Introduction
The project topic we choose is Visual Question Answer. The idea comes from a paper of Virginia Tech named “VQA: Visual Question Answering”. They posted their resource on www.visualqa.org, like dataset, demo. Our goal is to reproduce the LSTM+CNN Model in their paper by keras, and use our model to answer some open-ended questions.
In vqa dataset, it has three parts: images, answers, and questions.
Images from MSCOCO, answers and questions created by human.
Based on our syllabus, we are going to reach some approaches like CNN, LSTM and MLP. Our project uses top 1000 answers as the labels.
CNN part deals with extracting image features and LSTM deal with extracting features from questions, then we feed above two parts of features into a fully connected network to predict the most answer (the most likely answer in top 1000 answers).
Data set
Image We use the 204,721 training images from the Microsoft Common Objects in Context (MS COCO) dataset. COCO is a large-scale object detection, segmentation, and captioning dataset. Each image in COCO contains a lot of informations. What we need is just the image file and image id.

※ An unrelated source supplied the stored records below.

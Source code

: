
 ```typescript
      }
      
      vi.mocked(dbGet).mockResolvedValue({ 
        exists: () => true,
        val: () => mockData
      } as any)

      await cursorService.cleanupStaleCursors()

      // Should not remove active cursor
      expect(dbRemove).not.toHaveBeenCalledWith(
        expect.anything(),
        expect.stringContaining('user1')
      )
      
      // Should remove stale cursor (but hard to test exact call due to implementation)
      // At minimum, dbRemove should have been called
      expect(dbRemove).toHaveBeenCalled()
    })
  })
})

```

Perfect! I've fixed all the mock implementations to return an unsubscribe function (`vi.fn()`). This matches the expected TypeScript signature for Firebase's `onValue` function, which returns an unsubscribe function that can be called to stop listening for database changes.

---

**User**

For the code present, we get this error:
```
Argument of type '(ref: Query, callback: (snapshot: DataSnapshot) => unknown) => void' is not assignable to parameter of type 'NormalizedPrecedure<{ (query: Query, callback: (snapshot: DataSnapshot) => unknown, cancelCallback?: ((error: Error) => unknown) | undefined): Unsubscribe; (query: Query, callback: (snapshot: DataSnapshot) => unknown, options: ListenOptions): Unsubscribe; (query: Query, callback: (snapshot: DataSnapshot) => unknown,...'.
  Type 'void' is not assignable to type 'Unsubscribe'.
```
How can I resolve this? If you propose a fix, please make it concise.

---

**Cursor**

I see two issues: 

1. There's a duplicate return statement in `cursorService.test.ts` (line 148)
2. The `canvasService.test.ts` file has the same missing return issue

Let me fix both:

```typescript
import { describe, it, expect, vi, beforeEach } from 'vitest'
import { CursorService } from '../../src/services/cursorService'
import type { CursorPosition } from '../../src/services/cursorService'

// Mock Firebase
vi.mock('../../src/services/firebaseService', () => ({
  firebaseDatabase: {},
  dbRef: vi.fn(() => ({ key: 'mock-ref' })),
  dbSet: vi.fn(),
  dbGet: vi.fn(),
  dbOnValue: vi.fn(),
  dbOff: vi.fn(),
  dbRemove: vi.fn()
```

Text: Question and Answers There are 1,105, 904 questions and answers. The answers and questions are created by human. For each image, dataset collected three question and answered them. Some of questions only require low level computer vision techniques. Like ‘Is that a dog?’, ‘How many apples in the picture?’ Moreover, dataset also has some questions like ‘What sound does the pictured animal make? ’ which is not only based on recognizing objects from picture.